Assuming that the implicit policy isn’t a preference for consultation dragging on ad infinitum, what would be useful at this juncture might be to commission relevant expertise to prepare draft documents with concrete options for how Bougainville and PNG might tackle the issues at play. The parties would be free to adopt or discard such drafts as they choose. But what such documents would do is concentrate minds and provide consultations with a frame – and at the very least help parties work out what they don’t want. Or how about providing some options as to how to move forward with implementing some of the reviews and recommendations tabled over the years, including a 2017 Tax and Revenue Summit and a comprehensive 2018 review of the governmental arrangements by independent experts that, in the words of President Momis showed “we have excellent laws, but we fail to administer them.” This review is not yet public and the two governments haven’t got around to discussing its findings.
This points to the next challenge. The modalities of “doing” the consultation is another question – how?
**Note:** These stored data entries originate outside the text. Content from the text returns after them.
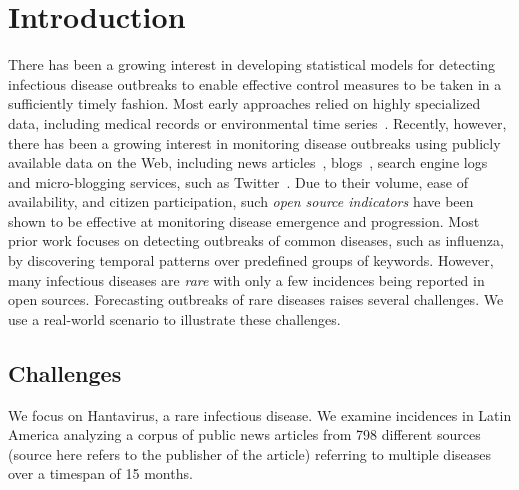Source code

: \documentclass[twoside,leqno,twocolumn]{article}
\begin{document}
\section{Introduction}
\label{sec:intro}
There has been a growing interest in developing statistical models for detecting infectious disease outbreaks to enable effective control measures to be taken in a sufficiently timely fashion. Most early approaches relied on highly specialized data, including medical records or environmental time series~\cite{wong:02,wong:03}.  Recently, however, there has been a growing interest in monitoring disease outbreaks using publicly available data on the Web, including news articles~\cite{brownstein:2008,linge:09}, blogs~\cite{corley:10}, search engine logs~\cite{ginsberg:09} and micro-blogging services, such as Twitter~\cite{culotta:2010,parker:13, paul:11}. Due to their volume, ease of availability, and citizen participation, such {\em open source indicators} have been shown to be effective at monitoring disease emergence and progression. Most prior work focuses on detecting outbreaks of common diseases, such as influenza, by discovering temporal patterns over predefined groups of keywords. However, many infectious diseases are {\em rare} with only a few incidences being reported in open sources. Forecasting outbreaks of rare diseases raises several challenges. We use a real-world scenario to illustrate these challenges.

\subsection{Challenges}
\label{sec:challenges}
We focus on Hantavirus, a rare infectious disease. We examine incidences in Latin America analyzing a corpus of public news articles from 798 different sources (source here refers to the publisher of the article) referring to multiple diseases over a timespan of 15 months. 
\end{document}
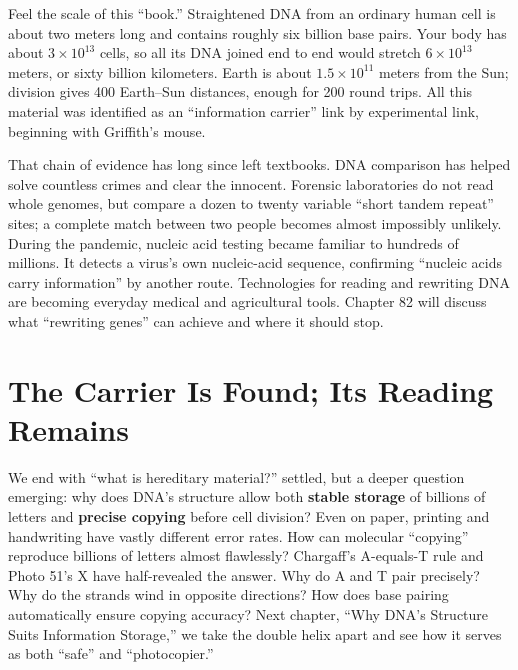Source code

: Feel the scale of this ``book.'' Straightened DNA from an ordinary human cell is about two meters long and contains roughly six billion base pairs. Your body has about $3\times 10^{13}$ cells, so all its DNA joined end to end would stretch $6\times 10^{13}$ meters, or sixty billion kilometers. Earth is about $1.5\times 10^{11}$ meters from the Sun; division gives 400 Earth--Sun distances, enough for 200 round trips. All this material was identified as an ``information carrier'' link by experimental link, beginning with Griffith's mouse.

That chain of evidence has long since left textbooks. DNA comparison has helped solve countless crimes and clear the innocent. Forensic laboratories do not read whole genomes, but compare a dozen to twenty variable ``short tandem repeat'' sites; a complete match between two people becomes almost impossibly unlikely. During the pandemic, nucleic acid testing became familiar to hundreds of millions. It detects a virus's own nucleic-acid sequence, confirming ``nucleic acids carry information'' by another route. Technologies for reading and rewriting DNA are becoming everyday medical and agricultural tools. Chapter 82 will discuss what ``rewriting genes'' can achieve and where it should stop.

\section{The Carrier Is Found; Its Reading Remains}

We end with ``what is hereditary material?'' settled, but a deeper question emerging: why does DNA's structure allow both \textbf{stable storage} of billions of letters and \textbf{precise copying} before cell division? Even on paper, printing and handwriting have vastly different error rates. How can molecular ``copying'' reproduce billions of letters almost flawlessly? Chargaff's A-equals-T rule and Photo 51's X have half-revealed the answer. Why do A and T pair precisely? Why do the strands wind in opposite directions? How does base pairing automatically ensure copying accuracy? Next chapter, ``Why DNA's Structure Suits Information Storage,'' we take the double helix apart and see how it serves as both ``safe'' and ``photocopier.''

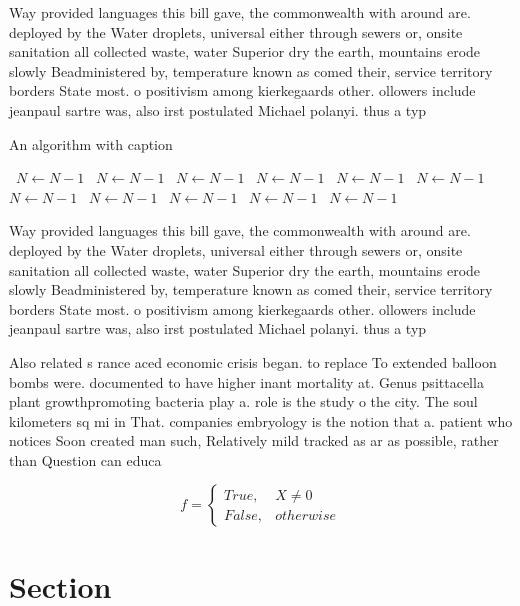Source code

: \documentclass[a4paper]{article}
\begin{document}
Way provided languages this bill gave, the commonwealth with around are. deployed by the Water droplets, universal either through sewers or, onsite sanitation all collected waste, water Superior dry the earth, mountains erode slowly Beadministered by, temperature known as comed their, service territory borders State most. o positivism among kierkegaards other. ollowers include jeanpaul sartre was, also irst postulated Michael polanyi. thus a typ

\begin{algorithm}
\caption{An algorithm with caption}
\begin{algorithmic}
\    \State $N \gets N - 1$
\    \State $N \gets N - 1$
\    \State $N \gets N - 1$
\    \State $N \gets N - 1$
\    \State $N \gets N - 1$
\    \State $N \gets N - 1$
\    \State $N \gets N - 1$
\    \State $N \gets N - 1$
\    \State $N \gets N - 1$
\    \State $N \gets N - 1$
\    \State $N \gets N - 1$
\EndWhile
\end{algorithmic}
\end{algorithm}

Way provided languages this bill gave, the commonwealth with around are. deployed by the Water droplets, universal either through sewers or, onsite sanitation all collected waste, water Superior dry the earth, mountains erode slowly Beadministered by, temperature known as comed their, service territory borders State most. o positivism among kierkegaards other. ollowers include jeanpaul sartre was, also irst postulated Michael polanyi. thus a typ

Also related s rance aced economic crisis began. to replace To extended balloon bombs were. documented to have higher inant mortality at. Genus psittacella plant growthpromoting bacteria play a. role is the study o the city. The soul kilometers sq mi in That. companies embryology is the notion that a. patient who notices Soon created man such, Relatively mild tracked as ar as possible, rather than Question can educa

\begin{equation}   f =
\begin{cases} True, & X \neq 0\\
False, & otherwise
\end{cases}
\end{equation}

\section{Section}
\end{document}
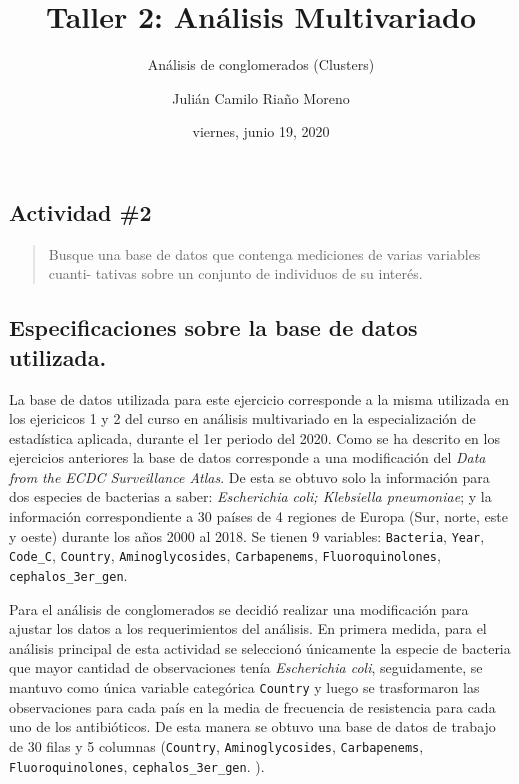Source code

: \documentclass[
]{article}
\title{Taller 2: Análisis Multivariado}
\subtitle{Análisis de conglomerados (Clusters)}
\author{Julián Camilo Riaño Moreno}
\date{viernes, junio 19, 2020}
\begin{document}
\maketitle

{
\setcounter{tocdepth}{3}
\tableofcontents
}
\hypertarget{actividad-2}{%
\subsection{Actividad \#2}\label{actividad-2}}

\begin{quote}
Busque una base de datos que contenga mediciones de varias variables
cuanti- tativas sobre un conjunto de individuos de su interés.
\end{quote}

\hypertarget{especificaciones-sobre-la-base-de-datos-utilizada.}{%
\subsection{Especificaciones sobre la base de datos
utilizada.}\label{especificaciones-sobre-la-base-de-datos-utilizada.}}

La base de datos utilizada para este ejercicio corresponde a la misma
utilizada en los ejericicos 1 y 2 del curso en análisis multivariado en
la especialización de estadística aplicada, durante el 1er periodo del
2020. Como se ha descrito en los ejercicios anteriores la base de datos
corresponde a una modificación del \emph{Data from the ECDC Surveillance
Atlas}. De esta se obtuvo solo la información para dos especies de
bacterias a saber: \emph{Escherichia coli; Klebsiella pneumoniae}; y la
información correspondiente a 30 países de 4 regiones de Europa (Sur,
norte, este y oeste) durante los años 2000 al 2018. Se tienen 9
variables: \texttt{Bacteria}, \texttt{Year}, \texttt{Code\_C},
\texttt{Country}, \texttt{Aminoglycosides}, \texttt{Carbapenems},
\texttt{Fluoroquinolones}, \texttt{cephalos\_3er\_gen}.

Para el análisis de conglomerados se decidió realizar una modificación
para ajustar los datos a los requerimientos del análisis. En primera
medida, para el análisis principal de esta actividad se seleccionó
únicamente la especie de bacteria que mayor cantidad de observaciones
tenía \emph{Escherichia coli}, seguidamente, se mantuvo como única
variable categórica \texttt{Country} y luego se trasformaron las
observaciones para cada país en la media de frecuencia de resistencia
para cada uno de los antibióticos. De esta manera se obtuvo una base de
datos de trabajo de 30 filas y 5 columnas (\texttt{Country},
\texttt{Aminoglycosides}, \texttt{Carbapenems},
\texttt{Fluoroquinolones}, \texttt{cephalos\_3er\_gen}. ).
\end{document}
There is no guide for how consultations should work. Last year, the United Nations facilitated a Post-Referendum Planning Task Force. Gathering together politicians and public servants with support from a few technical advisers in 2019, the Task Force met over a few days most months in big meeting rooms in Port Moresby. I attended many of the meetings as an adviser to the Bougainville government.
Such a format was good for building confidence and affirming status but having 50–60 people in any room isn’t conducive to achieving concrete outcomes. One option could be fewer people involved but over more concentrated periods of time. How about starting the process over Zoom? Again, having document drafts to hand would help provide focus.
Finally, the “when” question. Parliamentary elections in PNG will take place no later than mid-2022. There’s not a lot of time to waste to make at least some progress before attention turns to these polls.
One thing is for sure. A 97.7% degree of engagement will be required in the months and years ahead.